## WHAT TO PRODUCE
Please reproduce the records below exactly, omitting any pictures they contain.

Saved entries

....

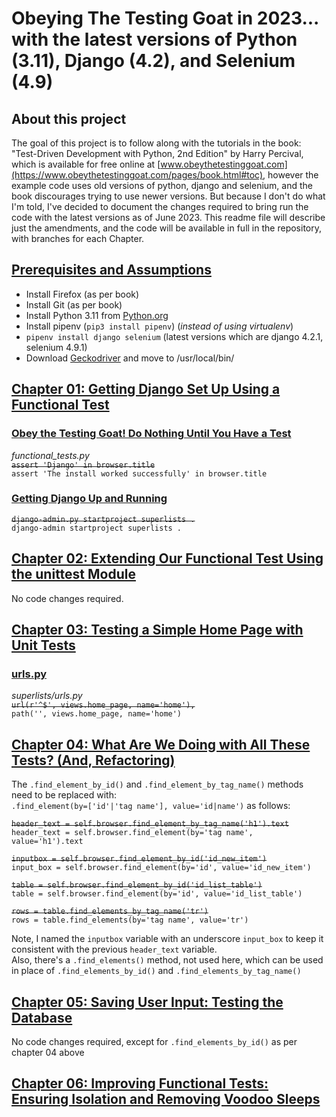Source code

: # Obeying The Testing Goat in 2023... with the latest versions of Python (3.11), Django (4.2), and Selenium (4.9)

## About this project

The goal of this project is to follow along with the tutorials in the book:
"Test-Driven Development with Python, 2nd Edition" by Harry Percival, which is available for free online
at  [www.obeythetestinggoat.com](https://www.obeythetestinggoat.com/pages/book.html#toc), however the example code uses
old versions of python, django and selenium, and the book discourages trying to use newer versions. But because I don't
do what I'm told, I've decided to document the changes required to bring run the code with the latest versions as of
June 2023. This readme file will describe just the amendments, and the code will be available in full in the repository,
with branches for each Chapter.

## [Prerequisites and Assumptions](https://www.obeythetestinggoat.com/book/pre-requisite-installations.html)

- Install Firefox (as per book)
- Install Git (as per book)
- Install Python 3.11 from [Python.org](https://www.python.org/downloads/)
- Install pipenv (`pip3 install pipenv`) (_instead of using virtualenv_)
- `pipenv install django selenium` (latest versions which are django 4.2.1, selenium 4.9.1)
- Download [Geckodriver](https://github.com/mozilla/geckodriver/releases) and move to /usr/local/bin/

## [Chapter 01: Getting Django Set Up Using a Functional Test](https://www.obeythetestinggoat.com/book/chapter_01.html)

### [Obey the Testing Goat! Do Nothing Until You Have a Test](https://www.obeythetestinggoat.com/book/chapter_01.html#_obey_the_testing_goat_do_nothing_until_you_have_a_test)

*functional_tests.py*  
~~`assert 'Django' in browser.title`~~  
`assert 'The install worked successfully' in browser.title`

### [Getting Django Up and Running](https://www.obeythetestinggoat.com/book/chapter_01.html#_getting_django_up_and_running)

~~`django-admin.py startproject superlists .`~~  
`django-admin startproject superlists .`

## [Chapter 02: Extending Our Functional Test Using the unittest Module](https://www.obeythetestinggoat.com/book/chapter_02_unittest.html)

No code changes required.

## [Chapter 03: Testing a Simple Home Page with Unit Tests](https://www.obeythetestinggoat.com/book/chapter_unit_test_first_view.html)

### [urls.py](https://www.obeythetestinggoat.com/book/chapter_unit_test_first_view.html#_urls_py)

*superlists/urls.py*  
~~`url(r'^$', views.home_page, name='home'),`~~  
`path('', views.home_page, name='home')`

## [Chapter 04: What Are We Doing with All These Tests? (And, Refactoring)](https://www.obeythetestinggoat.com/book/chapter_philosophy_and_refactoring.html)

The `.find_element_by_id()` and `.find_element_by_tag_name()` methods need to be replaced with:  
`.find_element(by=['id'|'tag name'], value='id|name')` as follows:

~~`header_text = self.browser.find_element_by_tag_name('h1').text`~~   
`header_text = self.browser.find_element(by='tag name', value='h1').text`

~~`inputbox = self.browser.find_element_by_id('id_new_item')`~~  
`input_box = self.browser.find_element(by='id', value='id_new_item')`

~~`table = self.browser.find_element_by_id('id_list_table')`~~  
`table = self.browser.find_element(by='id', value='id_list_table')`

~~`rows = table.find_elements_by_tag_name('tr')`~~  
`rows = table.find_elements(by='tag name', value='tr')`

Note, I named the `inputbox` variable with an underscore `input_box` to keep it consistent with the
previous `header_text`
variable.  
Also, there's a `.find_elements()` method, not used here, which can be used in place of `.find_elements_by_id()` and
`.find_elements_by_tag_name()`

## [Chapter 05: Saving User Input: Testing the Database](https://www.obeythetestinggoat.com/book/chapter_post_and_database.html)

No code changes required, except for `.find_elements_by_id()` as per chapter 04 above

## [Chapter 06: Improving Functional Tests: Ensuring Isolation and Removing Voodoo Sleeps](https://www.obeythetestinggoat.com/book/chapter_explicit_waits_1.html)

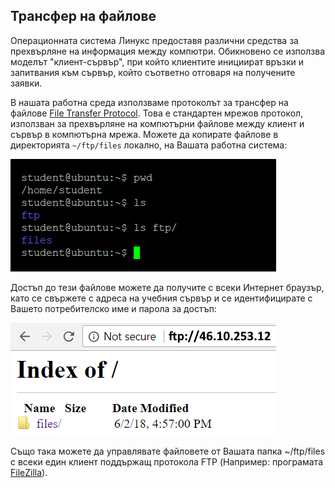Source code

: ## Трансфер на файлове

Операционната система Линукс предоставя различни средства за прехвърляне на информация между компютри. Обикновено се използва моделът "клиент-сървър", при който клиентите инициират връзки и запитвания към сървър, който съответно отговаря на получените заявки.

В нашата работна среда използваме протоколът за трансфер на файлове [File Transfer Protocol](https://bg.wikipedia.org/wiki/FTP). Това е стандартен мрежов протокол, използван за прехвърляне на компютърни файлове между клиент и сървър в компютърна мрежа. Можете да копирате файлове в директорията `~/ftp/files` локално, на Вашата работна система: 

![06_1.png](06_1.png)  

Достъп до тези файлове можете да получите с всеки Интернет браузър, като се свържете с адреса на учебния сървър и се идентифицирате с Вашето потребителско име и парола за достъп:

![06_2.png](06_2.png)   

Също така можете да управлявате файловете от Вашата папка ~/ftp/files с всеки един клиент поддържащ протокола FTP (Например: програмата [FileZilla](https://filezilla-project.org/download.php)).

....

## THE COMPLETED TASK
Source code

: # Obeying The Testing Goat in 2023... with the latest versions of Python (3.11), Django (4.2), and Selenium (4.9)

## About this project

The goal of this project is to follow along with the tutorials in the book:
"Test-Driven Development with Python, 2nd Edition" by Harry Percival, which is available for free online
at  [www.obeythetestinggoat.com](https://www.obeythetestinggoat.com/pages/book.html#toc), however the example code uses
old versions of python, django and selenium, and the book discourages trying to use newer versions. But because I don't
do what I'm told, I've decided to document the changes required to bring run the code with the latest versions as of
June 2023. This readme file will describe just the amendments, and the code will be available in full in the repository,
with branches for each Chapter.

## [Prerequisites and Assumptions](https://www.obeythetestinggoat.com/book/pre-requisite-installations.html)

- Install Firefox (as per book)
- Install Git (as per book)
- Install Python 3.11 from [Python.org](https://www.python.org/downloads/)
- Install pipenv (`pip3 install pipenv`) (_instead of using virtualenv_)
- `pipenv install django selenium` (latest versions which are django 4.2.1, selenium 4.9.1)
- Download [Geckodriver](https://github.com/mozilla/geckodriver/releases) and move to /usr/local/bin/

## [Chapter 01: Getting Django Set Up Using a Functional Test](https://www.obeythetestinggoat.com/book/chapter_01.html)

### [Obey the Testing Goat! Do Nothing Until You Have a Test](https://www.obeythetestinggoat.com/book/chapter_01.html#_obey_the_testing_goat_do_nothing_until_you_have_a_test)

*functional_tests.py*  
~~`assert 'Django' in browser.title`~~  
`assert 'The install worked successfully' in browser.title`

### [Getting Django Up and Running](https://www.obeythetestinggoat.com/book/chapter_01.html#_getting_django_up_and_running)

~~`django-admin.py startproject superlists .`~~  
`django-admin startproject superlists .`

## [Chapter 02: Extending Our Functional Test Using the unittest Module](https://www.obeythetestinggoat.com/book/chapter_02_unittest.html)

No code changes required.

## [Chapter 03: Testing a Simple Home Page with Unit Tests](https://www.obeythetestinggoat.com/book/chapter_unit_test_first_view.html)

### [urls.py](https://www.obeythetestinggoat.com/book/chapter_unit_test_first_view.html#_urls_py)

*superlists/urls.py*  
~~`url(r'^$', views.home_page, name='home'),`~~  
`path('', views.home_page, name='home')`

## [Chapter 04: What Are We Doing with All These Tests? (And, Refactoring)](https://www.obeythetestinggoat.com/book/chapter_philosophy_and_refactoring.html)

The `.find_element_by_id()` and `.find_element_by_tag_name()` methods need to be replaced with:  
`.find_element(by=['id'|'tag name'], value='id|name')` as follows:

~~`header_text = self.browser.find_element_by_tag_name('h1').text`~~   
`header_text = self.browser.find_element(by='tag name', value='h1').text`

~~`inputbox = self.browser.find_element_by_id('id_new_item')`~~  
`input_box = self.browser.find_element(by='id', value='id_new_item')`

~~`table = self.browser.find_element_by_id('id_list_table')`~~  
`table = self.browser.find_element(by='id', value='id_list_table')`

~~`rows = table.find_elements_by_tag_name('tr')`~~  
`rows = table.find_elements(by='tag name', value='tr')`

Note, I named the `inputbox` variable with an underscore `input_box` to keep it consistent with the
previous `header_text`
variable.  
Also, there's a `.find_elements()` method, not used here, which can be used in place of `.find_elements_by_id()` and
`.find_elements_by_tag_name()`

## [Chapter 05: Saving User Input: Testing the Database](https://www.obeythetestinggoat.com/book/chapter_post_and_database.html)

No code changes required, except for `.find_elements_by_id()` as per chapter 04 above

## [Chapter 06: Improving Functional Tests: Ensuring Isolation and Removing Voodoo Sleeps](https://www.obeythetestinggoat.com/book/chapter_explicit_waits_1.html)

Source code

: ## Трансфер на файлове

Операционната система Линукс предоставя различни средства за прехвърляне на информация между компютри. Обикновено се използва моделът "клиент-сървър", при който клиентите инициират връзки и запитвания към сървър, който съответно отговаря на получените заявки.

В нашата работна среда използваме протоколът за трансфер на файлове [File Transfer Protocol](https://bg.wikipedia.org/wiki/FTP). Това е стандартен мрежов протокол, използван за прехвърляне на компютърни файлове между клиент и сървър в компютърна мрежа. Можете да копирате файлове в директорията `~/ftp/files` локално, на Вашата работна система: 

![06_1.png](06_1.png)  

Достъп до тези файлове можете да получите с всеки Интернет браузър, като се свържете с адреса на учебния сървър и се идентифицирате с Вашето потребителско име и парола за достъп:

![06_2.png](06_2.png)   

Също така можете да управлявате файловете от Вашата папка ~/ftp/files с всеки един клиент поддържащ протокола FTP (Например: програмата [FileZilla](https://filezilla-project.org/download.php)).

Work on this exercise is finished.